## PROBLEM TO WORK ON
The answer must be one number: how many lines in the records below contain the word "Europe".
*** Opening INPUT ***
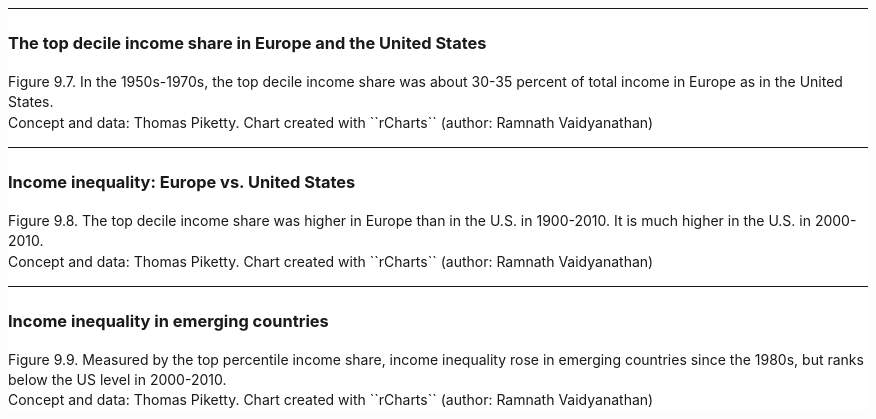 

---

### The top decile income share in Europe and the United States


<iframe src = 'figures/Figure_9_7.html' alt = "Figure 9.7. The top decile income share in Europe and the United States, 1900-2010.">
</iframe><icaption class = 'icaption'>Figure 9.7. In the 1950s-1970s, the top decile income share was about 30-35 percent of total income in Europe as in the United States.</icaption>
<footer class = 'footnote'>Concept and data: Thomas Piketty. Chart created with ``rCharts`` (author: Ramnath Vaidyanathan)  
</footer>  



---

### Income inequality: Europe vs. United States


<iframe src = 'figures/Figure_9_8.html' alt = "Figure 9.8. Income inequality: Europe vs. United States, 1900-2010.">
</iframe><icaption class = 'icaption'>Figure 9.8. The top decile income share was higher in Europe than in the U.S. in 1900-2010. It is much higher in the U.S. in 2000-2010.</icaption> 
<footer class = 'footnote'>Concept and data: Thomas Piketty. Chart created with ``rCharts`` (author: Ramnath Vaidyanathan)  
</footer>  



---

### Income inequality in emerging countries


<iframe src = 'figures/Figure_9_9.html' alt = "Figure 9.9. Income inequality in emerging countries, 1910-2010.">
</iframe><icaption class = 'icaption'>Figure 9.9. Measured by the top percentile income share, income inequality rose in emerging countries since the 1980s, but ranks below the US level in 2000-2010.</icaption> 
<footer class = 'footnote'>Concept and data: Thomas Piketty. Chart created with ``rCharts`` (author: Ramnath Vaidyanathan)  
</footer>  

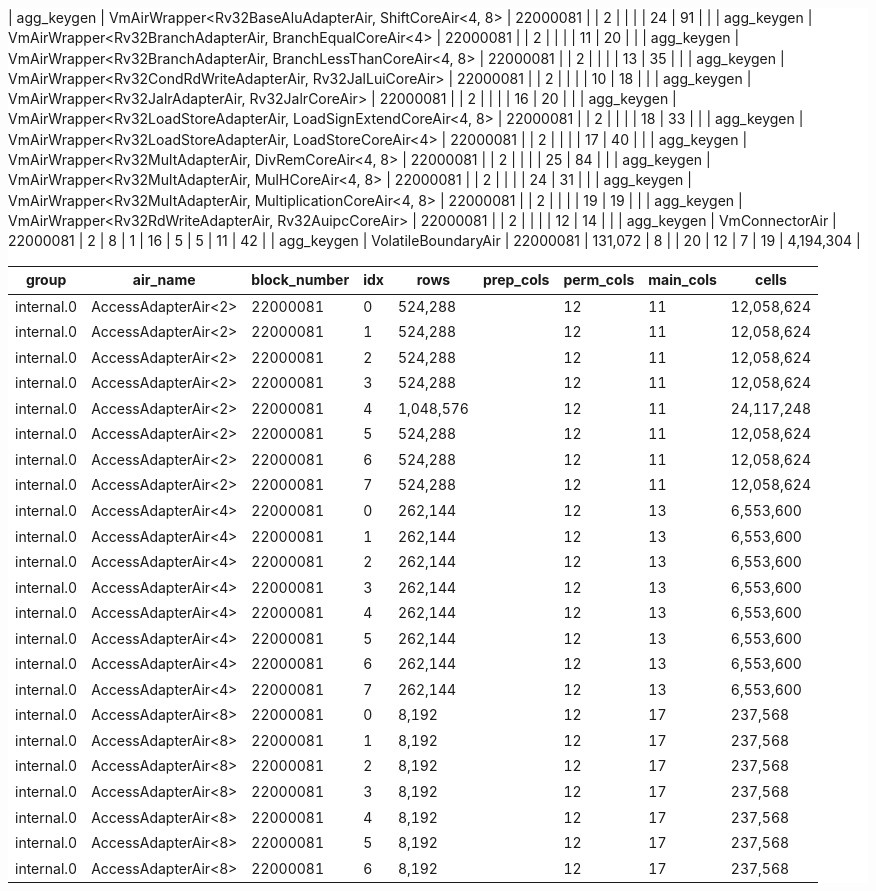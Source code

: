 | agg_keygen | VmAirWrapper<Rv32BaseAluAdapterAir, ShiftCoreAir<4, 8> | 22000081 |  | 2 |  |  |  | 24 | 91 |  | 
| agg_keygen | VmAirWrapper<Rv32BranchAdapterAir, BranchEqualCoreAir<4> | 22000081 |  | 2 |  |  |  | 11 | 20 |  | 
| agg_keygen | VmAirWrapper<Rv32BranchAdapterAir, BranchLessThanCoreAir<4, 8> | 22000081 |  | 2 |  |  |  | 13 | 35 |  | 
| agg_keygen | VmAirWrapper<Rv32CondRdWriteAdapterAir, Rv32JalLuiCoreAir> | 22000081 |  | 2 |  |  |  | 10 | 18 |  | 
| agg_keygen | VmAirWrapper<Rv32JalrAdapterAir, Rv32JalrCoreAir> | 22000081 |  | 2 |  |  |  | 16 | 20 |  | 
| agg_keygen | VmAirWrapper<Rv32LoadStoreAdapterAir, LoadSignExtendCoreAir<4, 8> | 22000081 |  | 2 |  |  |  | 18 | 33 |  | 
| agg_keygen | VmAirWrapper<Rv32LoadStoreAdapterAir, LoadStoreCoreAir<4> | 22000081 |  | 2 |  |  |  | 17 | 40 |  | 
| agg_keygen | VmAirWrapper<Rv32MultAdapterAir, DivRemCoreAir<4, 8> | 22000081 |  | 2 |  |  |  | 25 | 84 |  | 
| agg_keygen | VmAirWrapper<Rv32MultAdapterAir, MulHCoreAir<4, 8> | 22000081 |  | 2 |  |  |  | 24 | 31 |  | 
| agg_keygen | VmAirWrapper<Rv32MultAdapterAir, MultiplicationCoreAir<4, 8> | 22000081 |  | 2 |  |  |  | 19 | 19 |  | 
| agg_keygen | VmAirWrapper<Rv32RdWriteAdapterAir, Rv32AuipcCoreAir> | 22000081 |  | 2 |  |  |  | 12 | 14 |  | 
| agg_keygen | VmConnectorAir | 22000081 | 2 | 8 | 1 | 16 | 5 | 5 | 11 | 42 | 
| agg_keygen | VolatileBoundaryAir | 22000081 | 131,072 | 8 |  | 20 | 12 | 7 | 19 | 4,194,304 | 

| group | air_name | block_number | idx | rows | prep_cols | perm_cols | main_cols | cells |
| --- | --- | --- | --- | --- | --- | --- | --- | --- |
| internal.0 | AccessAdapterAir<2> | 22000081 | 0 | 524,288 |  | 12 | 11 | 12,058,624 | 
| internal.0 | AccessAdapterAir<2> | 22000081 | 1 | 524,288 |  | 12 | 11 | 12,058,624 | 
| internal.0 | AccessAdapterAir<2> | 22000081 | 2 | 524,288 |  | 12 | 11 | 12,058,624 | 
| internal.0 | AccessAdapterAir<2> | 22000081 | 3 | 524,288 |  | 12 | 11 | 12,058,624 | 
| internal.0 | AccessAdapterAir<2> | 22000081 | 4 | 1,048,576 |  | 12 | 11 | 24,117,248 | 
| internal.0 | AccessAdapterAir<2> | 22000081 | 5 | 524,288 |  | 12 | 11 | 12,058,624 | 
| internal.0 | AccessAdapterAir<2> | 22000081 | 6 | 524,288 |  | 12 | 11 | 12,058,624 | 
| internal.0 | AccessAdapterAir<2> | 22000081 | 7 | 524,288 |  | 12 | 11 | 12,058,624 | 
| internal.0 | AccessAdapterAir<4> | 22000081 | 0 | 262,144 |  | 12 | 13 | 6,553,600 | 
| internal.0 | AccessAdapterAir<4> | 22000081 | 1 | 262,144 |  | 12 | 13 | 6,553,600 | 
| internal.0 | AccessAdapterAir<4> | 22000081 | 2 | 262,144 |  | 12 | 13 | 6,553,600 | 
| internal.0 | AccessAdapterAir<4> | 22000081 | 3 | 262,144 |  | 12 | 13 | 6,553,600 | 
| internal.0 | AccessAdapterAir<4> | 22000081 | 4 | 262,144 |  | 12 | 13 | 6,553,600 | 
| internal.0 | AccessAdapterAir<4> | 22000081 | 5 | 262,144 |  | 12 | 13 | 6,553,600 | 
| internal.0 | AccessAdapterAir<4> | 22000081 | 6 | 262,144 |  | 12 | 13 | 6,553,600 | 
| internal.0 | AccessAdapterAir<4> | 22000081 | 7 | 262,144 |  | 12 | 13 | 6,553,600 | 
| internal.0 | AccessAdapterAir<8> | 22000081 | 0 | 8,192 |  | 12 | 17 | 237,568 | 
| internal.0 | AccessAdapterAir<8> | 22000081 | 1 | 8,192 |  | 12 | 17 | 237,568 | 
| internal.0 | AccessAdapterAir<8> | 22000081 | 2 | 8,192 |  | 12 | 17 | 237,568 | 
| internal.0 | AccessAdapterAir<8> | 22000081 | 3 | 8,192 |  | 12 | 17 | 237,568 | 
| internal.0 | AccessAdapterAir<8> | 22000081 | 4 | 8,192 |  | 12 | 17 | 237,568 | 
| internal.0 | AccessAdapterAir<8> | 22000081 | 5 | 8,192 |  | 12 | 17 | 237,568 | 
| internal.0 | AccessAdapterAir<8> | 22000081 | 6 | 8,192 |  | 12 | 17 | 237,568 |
*** Closing INPUT ***
## EXERCISE RESPONSE
6